> [Activity]:
Which lines of the listing below contain the word "heVLalu"? Copy each of them.
Start of Exercise input
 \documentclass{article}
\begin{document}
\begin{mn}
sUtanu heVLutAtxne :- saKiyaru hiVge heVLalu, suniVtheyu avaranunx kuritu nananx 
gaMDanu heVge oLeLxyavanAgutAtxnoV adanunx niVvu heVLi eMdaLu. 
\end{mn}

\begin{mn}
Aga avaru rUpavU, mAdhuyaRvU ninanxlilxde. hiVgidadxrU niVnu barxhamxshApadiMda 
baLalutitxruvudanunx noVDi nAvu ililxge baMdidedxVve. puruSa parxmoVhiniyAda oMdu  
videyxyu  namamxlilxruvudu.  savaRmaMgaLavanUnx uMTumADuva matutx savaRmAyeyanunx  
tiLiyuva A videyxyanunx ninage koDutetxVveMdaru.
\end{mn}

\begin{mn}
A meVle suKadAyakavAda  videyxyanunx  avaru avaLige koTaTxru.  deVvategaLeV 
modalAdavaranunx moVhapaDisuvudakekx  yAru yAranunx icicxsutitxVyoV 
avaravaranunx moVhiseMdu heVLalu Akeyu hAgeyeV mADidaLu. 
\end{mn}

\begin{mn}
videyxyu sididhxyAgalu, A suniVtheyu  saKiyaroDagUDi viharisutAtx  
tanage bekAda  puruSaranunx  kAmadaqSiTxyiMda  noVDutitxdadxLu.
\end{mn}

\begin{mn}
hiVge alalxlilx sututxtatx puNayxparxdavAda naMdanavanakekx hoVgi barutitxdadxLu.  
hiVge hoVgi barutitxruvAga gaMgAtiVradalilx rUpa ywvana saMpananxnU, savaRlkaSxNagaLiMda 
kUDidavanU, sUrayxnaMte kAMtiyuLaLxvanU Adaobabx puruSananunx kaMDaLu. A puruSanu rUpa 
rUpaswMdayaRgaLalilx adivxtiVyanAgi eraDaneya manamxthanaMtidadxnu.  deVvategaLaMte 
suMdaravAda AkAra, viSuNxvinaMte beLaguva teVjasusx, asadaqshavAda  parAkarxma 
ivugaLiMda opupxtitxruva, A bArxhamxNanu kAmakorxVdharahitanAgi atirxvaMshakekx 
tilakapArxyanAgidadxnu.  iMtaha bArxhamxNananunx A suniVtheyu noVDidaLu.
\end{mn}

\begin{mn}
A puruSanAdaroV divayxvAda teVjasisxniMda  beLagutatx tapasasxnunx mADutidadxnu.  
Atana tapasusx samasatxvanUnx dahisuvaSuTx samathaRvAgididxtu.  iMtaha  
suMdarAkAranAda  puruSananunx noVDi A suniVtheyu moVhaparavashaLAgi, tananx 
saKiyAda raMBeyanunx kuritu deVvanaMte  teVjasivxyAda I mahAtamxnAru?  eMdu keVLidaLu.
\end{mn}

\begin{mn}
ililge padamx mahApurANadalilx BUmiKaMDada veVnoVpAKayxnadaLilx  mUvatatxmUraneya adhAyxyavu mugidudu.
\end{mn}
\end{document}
End of Exercise input
> [Finished task]:
sUtanu heVLutAtxne :- saKiyaru hiVge heVLalu, suniVtheyu avaranunx kuritu nananx 
avaravaranunx moVhiseMdu heVLalu Akeyu hAgeyeV mADidaLu. 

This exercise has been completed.